Exercise: Set down again exactly the lines of the listing below that fall between the line holding "因此，一个好的构架师将会在软" and the line holding "## 软件构架师需要拥有很好的程序设计技巧", inclusive.
# # #
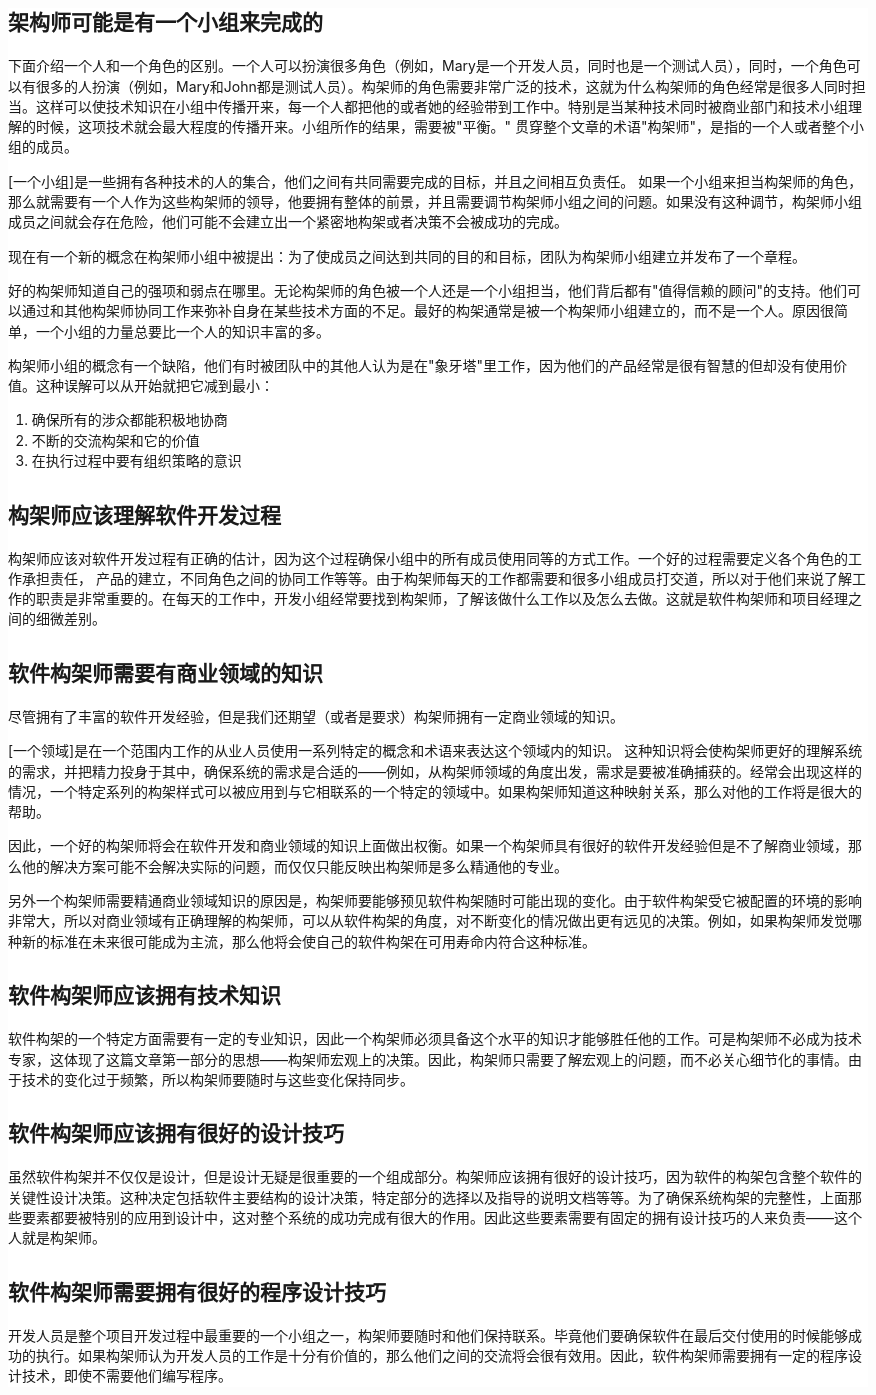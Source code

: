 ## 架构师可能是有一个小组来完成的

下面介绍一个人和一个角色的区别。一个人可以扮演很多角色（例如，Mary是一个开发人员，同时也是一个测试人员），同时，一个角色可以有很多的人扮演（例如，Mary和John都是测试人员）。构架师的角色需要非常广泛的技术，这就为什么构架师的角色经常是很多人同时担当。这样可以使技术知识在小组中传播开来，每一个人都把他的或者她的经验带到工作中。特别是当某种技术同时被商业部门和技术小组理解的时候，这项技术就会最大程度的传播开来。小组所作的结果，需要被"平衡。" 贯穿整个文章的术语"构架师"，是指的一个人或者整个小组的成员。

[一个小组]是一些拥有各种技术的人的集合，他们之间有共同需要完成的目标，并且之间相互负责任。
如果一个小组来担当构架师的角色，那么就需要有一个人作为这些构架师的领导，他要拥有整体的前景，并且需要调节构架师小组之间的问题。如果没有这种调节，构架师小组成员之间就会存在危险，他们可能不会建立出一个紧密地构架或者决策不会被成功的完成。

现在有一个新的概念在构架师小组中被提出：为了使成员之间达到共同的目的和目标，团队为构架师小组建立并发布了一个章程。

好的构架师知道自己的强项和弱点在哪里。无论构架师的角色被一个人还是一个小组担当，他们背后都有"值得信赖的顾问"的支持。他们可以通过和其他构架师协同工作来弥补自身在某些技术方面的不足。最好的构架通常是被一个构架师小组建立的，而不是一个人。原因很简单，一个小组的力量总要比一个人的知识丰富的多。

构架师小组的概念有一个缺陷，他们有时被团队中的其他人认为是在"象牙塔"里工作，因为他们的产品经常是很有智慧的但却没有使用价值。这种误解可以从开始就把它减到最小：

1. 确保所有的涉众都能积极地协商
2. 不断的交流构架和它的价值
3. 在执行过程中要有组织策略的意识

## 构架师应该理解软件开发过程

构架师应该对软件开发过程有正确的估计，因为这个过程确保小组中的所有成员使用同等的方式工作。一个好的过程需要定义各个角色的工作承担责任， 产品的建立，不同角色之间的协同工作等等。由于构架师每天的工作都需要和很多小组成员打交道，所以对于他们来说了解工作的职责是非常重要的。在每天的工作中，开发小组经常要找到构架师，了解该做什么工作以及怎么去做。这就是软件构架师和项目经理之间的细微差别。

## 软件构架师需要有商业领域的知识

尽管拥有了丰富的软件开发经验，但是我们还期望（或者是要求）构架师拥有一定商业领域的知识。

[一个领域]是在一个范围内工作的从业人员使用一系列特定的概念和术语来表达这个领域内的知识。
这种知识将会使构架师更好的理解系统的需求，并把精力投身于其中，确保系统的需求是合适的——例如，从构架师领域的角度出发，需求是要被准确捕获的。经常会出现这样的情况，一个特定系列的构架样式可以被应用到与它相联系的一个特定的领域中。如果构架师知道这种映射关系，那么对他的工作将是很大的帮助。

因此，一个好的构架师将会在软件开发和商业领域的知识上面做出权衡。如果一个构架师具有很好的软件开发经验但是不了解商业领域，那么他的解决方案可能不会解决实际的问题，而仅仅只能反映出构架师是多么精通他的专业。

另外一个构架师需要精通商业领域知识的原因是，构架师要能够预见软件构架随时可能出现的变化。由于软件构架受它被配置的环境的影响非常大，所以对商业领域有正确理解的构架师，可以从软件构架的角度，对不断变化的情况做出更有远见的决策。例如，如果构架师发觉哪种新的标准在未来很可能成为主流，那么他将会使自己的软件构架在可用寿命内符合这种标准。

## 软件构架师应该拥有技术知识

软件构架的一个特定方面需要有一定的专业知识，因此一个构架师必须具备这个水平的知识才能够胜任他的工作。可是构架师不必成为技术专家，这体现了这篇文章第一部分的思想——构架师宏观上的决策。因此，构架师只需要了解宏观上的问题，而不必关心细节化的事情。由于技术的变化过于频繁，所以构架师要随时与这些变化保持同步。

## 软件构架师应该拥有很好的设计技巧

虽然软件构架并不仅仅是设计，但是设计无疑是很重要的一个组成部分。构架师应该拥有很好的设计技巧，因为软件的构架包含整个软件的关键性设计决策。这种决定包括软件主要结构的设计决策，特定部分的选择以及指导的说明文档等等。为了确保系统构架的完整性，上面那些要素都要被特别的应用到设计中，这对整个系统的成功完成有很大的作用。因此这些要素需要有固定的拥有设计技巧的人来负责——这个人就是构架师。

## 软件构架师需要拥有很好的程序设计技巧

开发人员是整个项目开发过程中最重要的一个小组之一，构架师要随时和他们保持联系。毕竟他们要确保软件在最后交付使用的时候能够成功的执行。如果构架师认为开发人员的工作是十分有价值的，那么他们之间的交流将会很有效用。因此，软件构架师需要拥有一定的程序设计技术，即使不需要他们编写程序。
# # #
Task answer:
因此，一个好的构架师将会在软件开发和商业领域的知识上面做出权衡。如果一个构架师具有很好的软件开发经验但是不了解商业领域，那么他的解决方案可能不会解决实际的问题，而仅仅只能反映出构架师是多么精通他的专业。

另外一个构架师需要精通商业领域知识的原因是，构架师要能够预见软件构架随时可能出现的变化。由于软件构架受它被配置的环境的影响非常大，所以对商业领域有正确理解的构架师，可以从软件构架的角度，对不断变化的情况做出更有远见的决策。例如，如果构架师发觉哪种新的标准在未来很可能成为主流，那么他将会使自己的软件构架在可用寿命内符合这种标准。

## 软件构架师应该拥有技术知识

软件构架的一个特定方面需要有一定的专业知识，因此一个构架师必须具备这个水平的知识才能够胜任他的工作。可是构架师不必成为技术专家，这体现了这篇文章第一部分的思想——构架师宏观上的决策。因此，构架师只需要了解宏观上的问题，而不必关心细节化的事情。由于技术的变化过于频繁，所以构架师要随时与这些变化保持同步。

## 软件构架师应该拥有很好的设计技巧

虽然软件构架并不仅仅是设计，但是设计无疑是很重要的一个组成部分。构架师应该拥有很好的设计技巧，因为软件的构架包含整个软件的关键性设计决策。这种决定包括软件主要结构的设计决策，特定部分的选择以及指导的说明文档等等。为了确保系统构架的完整性，上面那些要素都要被特别的应用到设计中，这对整个系统的成功完成有很大的作用。因此这些要素需要有固定的拥有设计技巧的人来负责——这个人就是构架师。

## 软件构架师需要拥有很好的程序设计技巧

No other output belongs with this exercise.